Not all Police Departments reimburse applicants(for their PARE, Aptitude, etc testing).  In Ontario, Police Recruits also have to pay $7000(?) to attend the Police College,  and are not reimbursed that money.  

Why should the CF contract parts of the recruiting process and have people pay?  I don't see why the CF should stop doing it's own and have a company do it.  The only thing that needs to change IMO is having Reg Force applicants be fitness tested like they were a few years ago.


----------



## Jarnhamar (22 Apr 2013)

I think Mom150 has a point about being told by one group of staff that a recruits performance is acceptable and have them slid into a regular platoon only to have a different group of staff say that it's not and send them back to warrior platoon, if that's what is happening.

That is a waste of time and makes an administrative burden. 

I've personally witnessed PSP give conflicting standards and it's horse shit.

Either the recruit is calling home lying to their parents (or whoever) about the different standards out of embarrassment and trying to make an excuse for staying in warrior platoon or PSP staff needs to be investigated for not enforcing one standard and either sort themselves out or be fire.



What isn't fair is the pay incentives of soldiers deployed overseas being reduced while we pay these recruits month after month to loose weight, especially if we're bouncing them back and forth.


----------



## dapaterson (22 Apr 2013)

ObedientiaZelum said:
			
		

> What isn't fair is the pay incentives of soldiers deployed overseas being reduced while we pay these recruits month after month to loose weight, especially if we're bouncing them back and forth.
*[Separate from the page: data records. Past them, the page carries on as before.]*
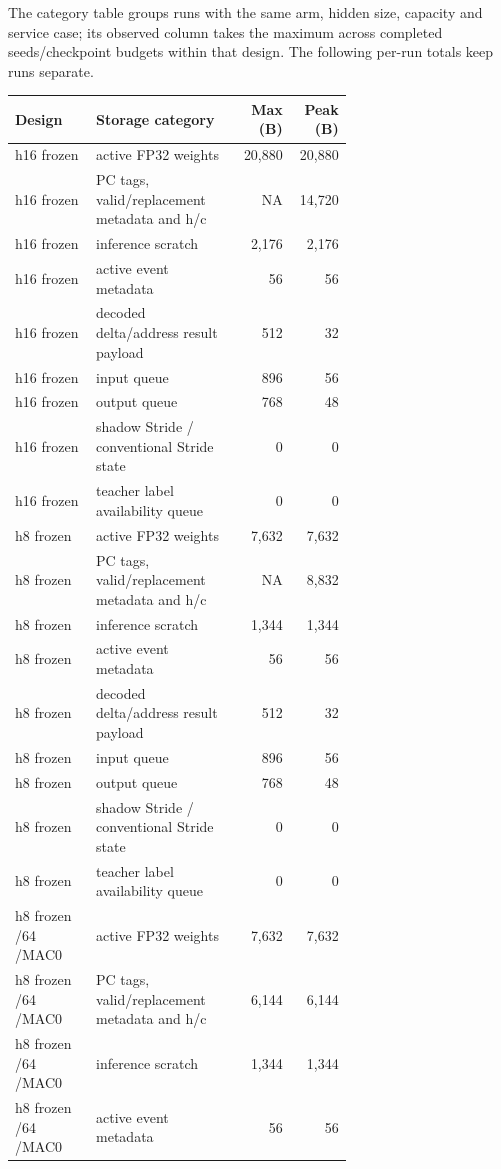 \documentclass[10pt]{article}
\begin{document}
The category table groups runs with the same arm, hidden size, capacity and service case; its observed column takes the maximum across completed seeds/checkpoint budgets within that design. The following per-run totals keep runs separate.

\begin{center}
\scriptsize
\begin{longtable}{p{0.24\linewidth}p{0.43\linewidth}rr}
\toprule
Design & Storage category & Max (B) & Peak (B) \\
\midrule
\endhead
h16 frozen & active FP32 weights & 20,880 & 20,880 \\
h16 frozen & PC tags, valid/replacement metadata and h/c & NA & 14,720 \\
h16 frozen & inference scratch & 2,176 & 2,176 \\
h16 frozen & active event metadata & 56 & 56 \\
h16 frozen & decoded delta/address result payload & 512 & 32 \\
h16 frozen & input queue & 896 & 56 \\
h16 frozen & output queue & 768 & 48 \\
h16 frozen & shadow Stride / conventional Stride state & 0 & 0 \\
h16 frozen & teacher label availability queue & 0 & 0 \\
h8 frozen & active FP32 weights & 7,632 & 7,632 \\
h8 frozen & PC tags, valid/replacement metadata and h/c & NA & 8,832 \\
h8 frozen & inference scratch & 1,344 & 1,344 \\
h8 frozen & active event metadata & 56 & 56 \\
h8 frozen & decoded delta/address result payload & 512 & 32 \\
h8 frozen & input queue & 896 & 56 \\
h8 frozen & output queue & 768 & 48 \\
h8 frozen & shadow Stride / conventional Stride state & 0 & 0 \\
h8 frozen & teacher label availability queue & 0 & 0 \\
h8 frozen /64 /MAC0 & active FP32 weights & 7,632 & 7,632 \\
h8 frozen /64 /MAC0 & PC tags, valid/replacement metadata and h/c & 6,144 & 6,144 \\
h8 frozen /64 /MAC0 & inference scratch & 1,344 & 1,344 \\
h8 frozen /64 /MAC0 & active event metadata & 56 & 56 \\

\end{longtable}
\end{center}
\end{document}
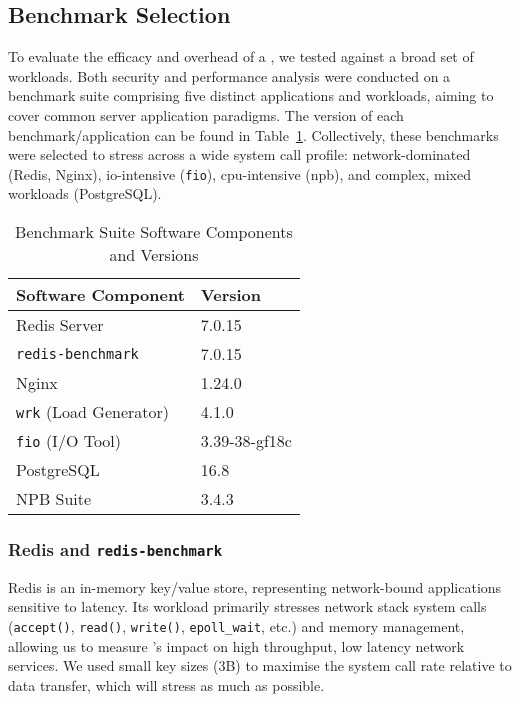 \subsection{Benchmark Selection}\label{subsec:benchmark-selection}

To evaluate the efficacy and overhead of a \af, we tested against a broad set
of workloads. Both security and performance analysis were conducted on a 
benchmark suite comprising five distinct applications and workloads,
aiming to cover common server application paradigms. The version of each
benchmark/application can be found in 
Table~\ref{tab:benchmark_software_versions}. Collectively, these benchmarks were
selected to stress \af across a wide system call profile: network-dominated 
(Redis, Nginx), \ac{io}-intensive (\texttt{fio}), \ac{cpu}-intensive 
(\ac{npb}), and complex, mixed workloads (PostgreSQL).

\begin{table}[h] 
    \centering 
    \caption{Benchmark Suite Software Components and Versions}
    \label{tab:benchmark_software_versions}
    \begin{tabular}{@{}ll@{}} %
        \toprule
        Software Component    & Version \\
        \midrule
        Redis Server          & 7.0.15 \\
        \texttt{redis-benchmark} & 7.0.15 \\
        Nginx                 & 1.24.0 \\
        \texttt{wrk} (Load Generator) & 4.1.0 \\ %
        \texttt{fio} (I/O Tool) & 3.39-38-gf18c \\ %
        PostgreSQL            & 16.8 \\
        NPB Suite             & 3.4.3 \\ %
        \bottomrule
    \end{tabular}
\end{table}

\subsubsection{Redis and \texttt{redis-benchmark}}\label{subsubsec:redis-just}

Redis is an in-memory key/value store, representing network-bound applications 
sensitive to latency. Its workload primarily stresses network stack system calls 
(\texttt{accept()}, \texttt{read()}, \texttt{write()}, \texttt{epoll\_wait}, 
etc.) and memory management, allowing us to  measure  \af's impact on high 
throughput, low latency network services. We used small key sizes (3B) to 
maximise the system call rate relative to data transfer, which will stress \af as 
much as possible.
Pay Incentives have not been reduced.  IPCs, in fact, were raised as of 01 April for all CAF members.

What has changed is the risk and hardship assessments, based on a multi-departmental team that assesses the level of risk that CF members are subject to, and the level of hardship they are subject to.


----------



## jwtg (22 Apr 2013)

-Skeletor- said:
			
		

> Not all Police Departments reimburse applicants(for their PARE, Aptitude, etc testing).  In Ontario, Police Recruits also have to pay $7000(?) to attend the Police College,  and are not reimbursed that money.


 I know not all police departments follow this practice, which is why I said 'a lot' vice 'all.'



> Why should the CF contract parts of the recruiting process and have people pay?  I don't see why the CF should stop doing it's own and have a company do it.  The only thing that needs to change IMO is having *Reg Force applicants be fitness tested* like they were a few years ago.


Sorry, I realize that I was vague.  The part I've bolded here is exactly what I was getting at.  I agree with you in that this is the thing that should change.  We shouldn't process applicants who can't pass the fitness test.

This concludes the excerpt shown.